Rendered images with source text
....................

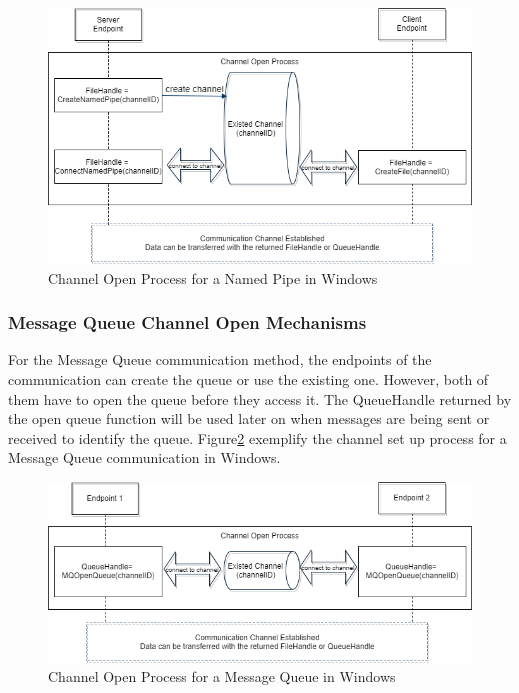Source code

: \begin{figure}[H]
\centerline{\includegraphics[scale=0.55]{Figures/namepipechannelopen}}
 \caption{Channel Open Process for a Named Pipe in Windows}
\label{namedpipeopen}
\end{figure}
    
\subsubsection{Message Queue Channel Open Mechanisms} 
For the Message Queue communication method, the endpoints of the communication can create the queue or use the existing one. However, both of them have to open the queue before they access it. The QueueHandle returned by the open queue function will be used later on when messages are being sent or received to identify the queue. Figure\ref{msmqopen} exemplify the channel set up process for a Message Queue communication in Windows.
\begin{figure}[H]
\centerline{\includegraphics[scale=0.55]{Figures/msmqchannelopen}}
 \caption{Channel Open Process for a Message Queue in Windows}
\label{msmqopen}
\end{figure}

....................

**PROBLEM STATEMENT**. From the lines above, copy those that contain the word "Queue".

**EXERCISE SOLUTION**.
\subsubsection{Message Queue Channel Open Mechanisms} 
For the Message Queue communication method, the endpoints of the communication can create the queue or use the existing one. However, both of them have to open the queue before they access it. The QueueHandle returned by the open queue function will be used later on when messages are being sent or received to identify the queue. Figure\ref{msmqopen} exemplify the channel set up process for a Message Queue communication in Windows.
 \caption{Channel Open Process for a Message Queue in Windows}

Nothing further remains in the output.